### Task requirements
Your answer should be the lines below from the one with "#### Stock Data Table" to the one with "All columns are", both included, given again exactly and with nothing added.
Recorded data below:
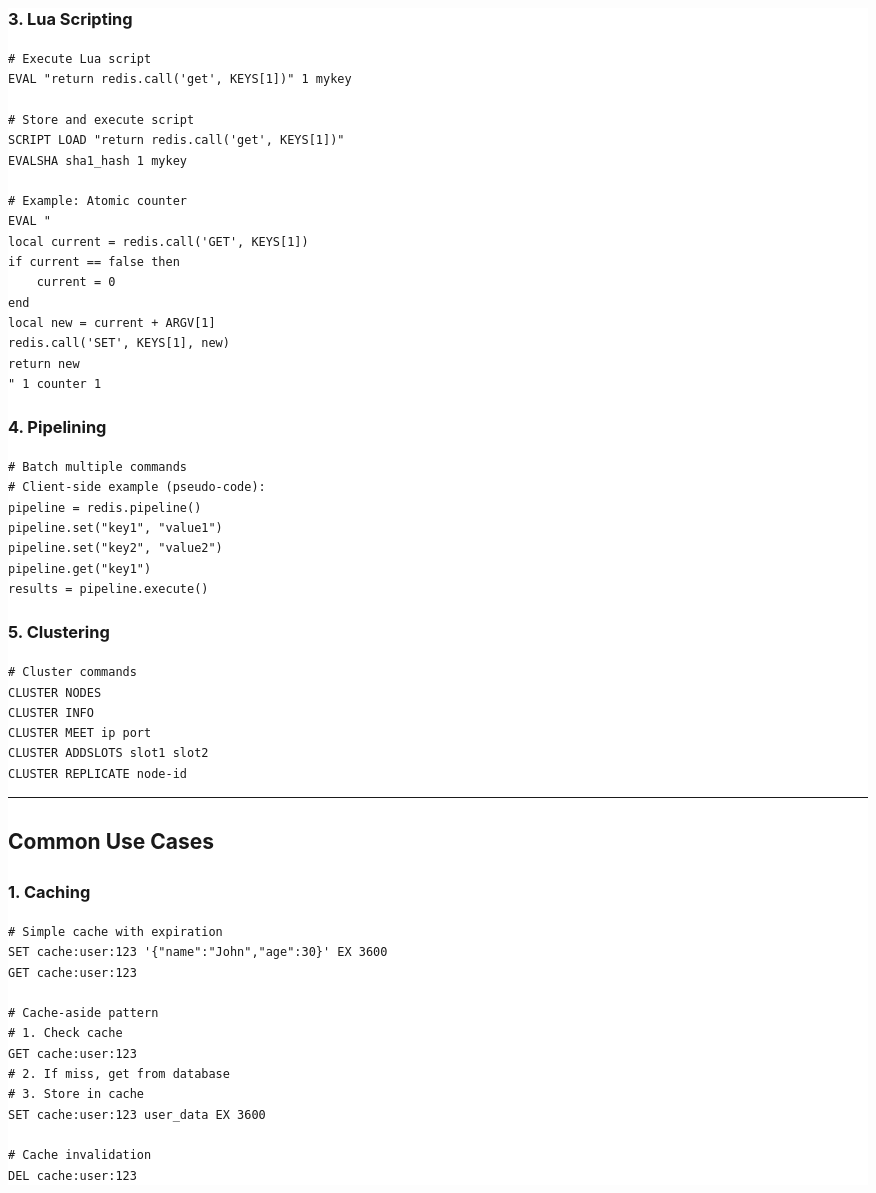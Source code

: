 ### 3. Lua Scripting
```redis
# Execute Lua script
EVAL "return redis.call('get', KEYS[1])" 1 mykey

# Store and execute script
SCRIPT LOAD "return redis.call('get', KEYS[1])"
EVALSHA sha1_hash 1 mykey

# Example: Atomic counter
EVAL "
local current = redis.call('GET', KEYS[1])
if current == false then
    current = 0
end
local new = current + ARGV[1]
redis.call('SET', KEYS[1], new)
return new
" 1 counter 1
```

### 4. Pipelining
```redis
# Batch multiple commands
# Client-side example (pseudo-code):
pipeline = redis.pipeline()
pipeline.set("key1", "value1")
pipeline.set("key2", "value2")
pipeline.get("key1")
results = pipeline.execute()
```

### 5. Clustering
```redis
# Cluster commands
CLUSTER NODES
CLUSTER INFO
CLUSTER MEET ip port
CLUSTER ADDSLOTS slot1 slot2
CLUSTER REPLICATE node-id
```

---

## Common Use Cases

### 1. Caching
```redis
# Simple cache with expiration
SET cache:user:123 '{"name":"John","age":30}' EX 3600
GET cache:user:123

# Cache-aside pattern
# 1. Check cache
GET cache:user:123
# 2. If miss, get from database
# 3. Store in cache
SET cache:user:123 user_data EX 3600

# Cache invalidation
DEL cache:user:123
```
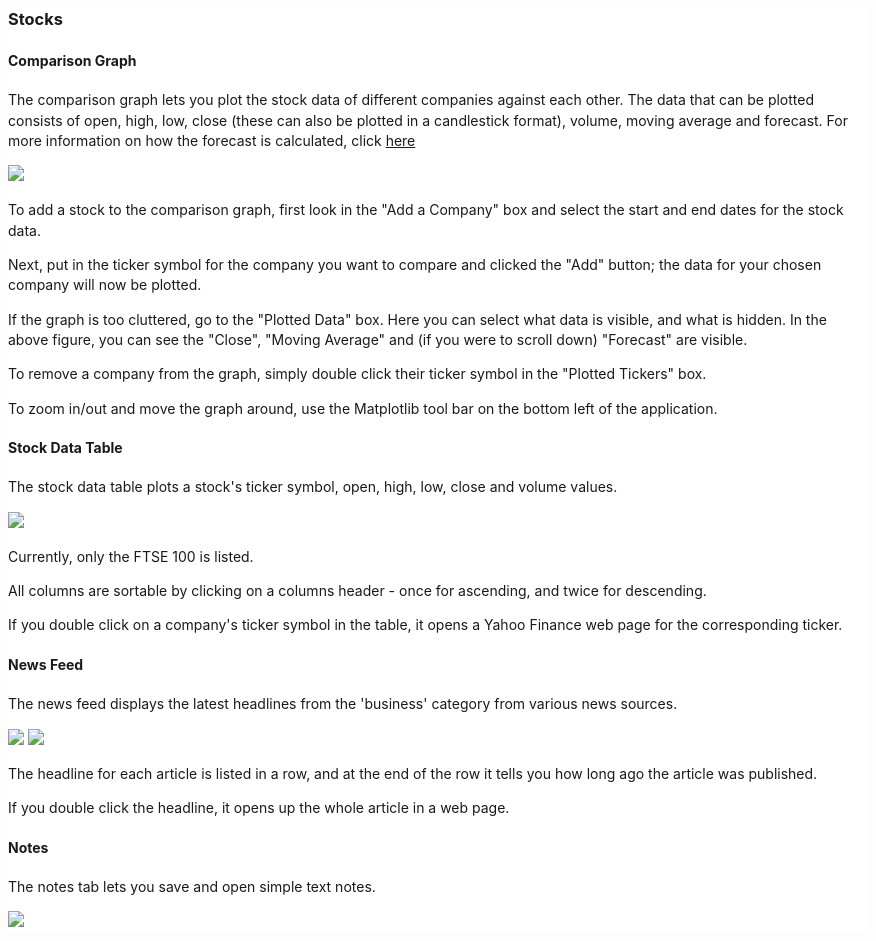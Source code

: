 ### Stocks

#### Comparison Graph
The comparison graph lets you plot the stock data of different companies against each other. The data that can be plotted consists of open, high, low, close (these can also be plotted in a candlestick format), volume, moving average and forecast. For more information on how the forecast is calculated, click [here](#machine-learning) 

![](https://i.gyazo.com/cf502d985dc0b9a79f2e2a366d5bbd67.png)

To add a stock to the comparison graph, first look in the "Add a Company" box and select the start and end dates for the stock data.

Next, put in the ticker symbol for the company you want to compare and clicked the "Add" button; the data for your chosen company will now be plotted.

If the graph is too cluttered, go to the "Plotted Data" box. Here you can select what data is visible, and what is hidden. In the above figure, you can see the "Close", "Moving Average" and (if you were to scroll down) "Forecast" are visible.

To remove a company from the graph, simply double click their ticker symbol in the "Plotted Tickers" box.

To zoom in/out and move the graph around, use the Matplotlib tool bar on the bottom left of the application.

#### Stock Data Table
The stock data table plots a stock's ticker symbol, open, high, low, close and volume values.

![](https://i.gyazo.com/40a5b17ee6b18cd57cc6444a6171ec14.png)

Currently, only the FTSE 100 is listed.

All columns are sortable by clicking on a columns header - once for ascending, and twice for descending.

If you double click on a company's ticker symbol in the table, it opens a Yahoo Finance web page for the corresponding ticker.

#### News Feed
The news feed displays the latest headlines from the 'business' category from various news sources.

![](https://i.gyazo.com/6cf2704c1955decdf181211c60efbb3b.png)
![](https://i.gyazo.com/04fbac44839de670d3fb0720f527d8c0.png)

The headline for each article is listed in a row, and at the end of the row it tells you how long ago the article was published.

If you double click the headline, it opens up the whole article in a web page.

#### Notes
The notes tab lets you save and open simple text notes.

![](https://i.gyazo.com/47607ed496bd0e2f0eed99d92b745f68.png)
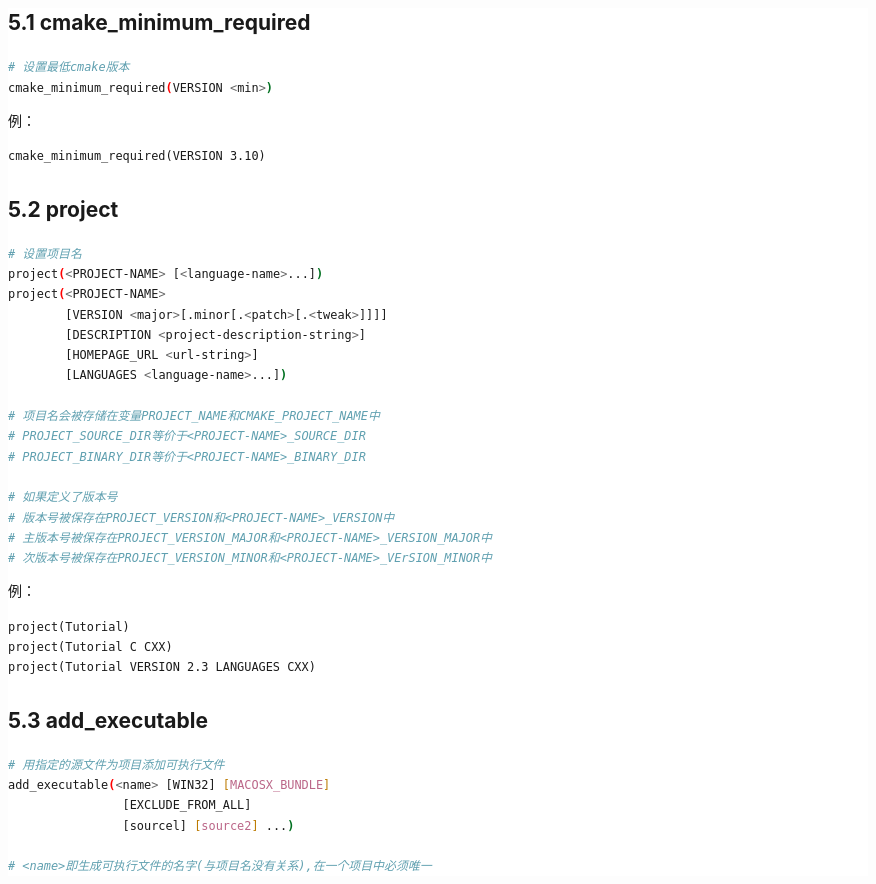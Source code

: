 ## 5.1 cmake_minimum_required

```bash
# 设置最低cmake版本
cmake_minimum_required(VERSION <min>)
```

例：

```makefile
cmake_minimum_required(VERSION 3.10)
```


## 5.2 project

```bash
# 设置项目名
project(<PROJECT-NAME> [<language-name>...])
project(<PROJECT-NAME>
        [VERSION <major>[.minor[.<patch>[.<tweak>]]]]
        [DESCRIPTION <project-description-string>]
        [HOMEPAGE_URL <url-string>]
        [LANGUAGES <language-name>...])

# 项目名会被存储在变量PROJECT_NAME和CMAKE_PROJECT_NAME中
# PROJECT_SOURCE_DIR等价于<PROJECT-NAME>_SOURCE_DIR
# PROJECT_BINARY_DIR等价于<PROJECT-NAME>_BINARY_DIR

# 如果定义了版本号
# 版本号被保存在PROJECT_VERSION和<PROJECT-NAME>_VERSION中
# 主版本号被保存在PROJECT_VERSION_MAJOR和<PROJECT-NAME>_VERSION_MAJOR中
# 次版本号被保存在PROJECT_VERSION_MINOR和<PROJECT-NAME>_VErSION_MINOR中
```

例：

```makefile
project(Tutorial)
project(Tutorial C CXX)
project(Tutorial VERSION 2.3 LANGUAGES CXX)
```


## 5.3 add_executable

```bash
# 用指定的源文件为项目添加可执行文件
add_executable(<name> [WIN32] [MACOSX_BUNDLE]
                [EXCLUDE_FROM_ALL]
                [sourcel] [source2] ...)

# <name>即生成可执行文件的名字(与项目名没有关系),在一个项目中必须唯一
```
End of Recorded data.
### Expected answer
#### Stock Data Table
The stock data table plots a stock's ticker symbol, open, high, low, close and volume values.

![](https://i.gyazo.com/40a5b17ee6b18cd57cc6444a6171ec14.png)

Currently, only the FTSE 100 is listed.

All columns are sortable by clicking on a columns header - once for ascending, and twice for descending.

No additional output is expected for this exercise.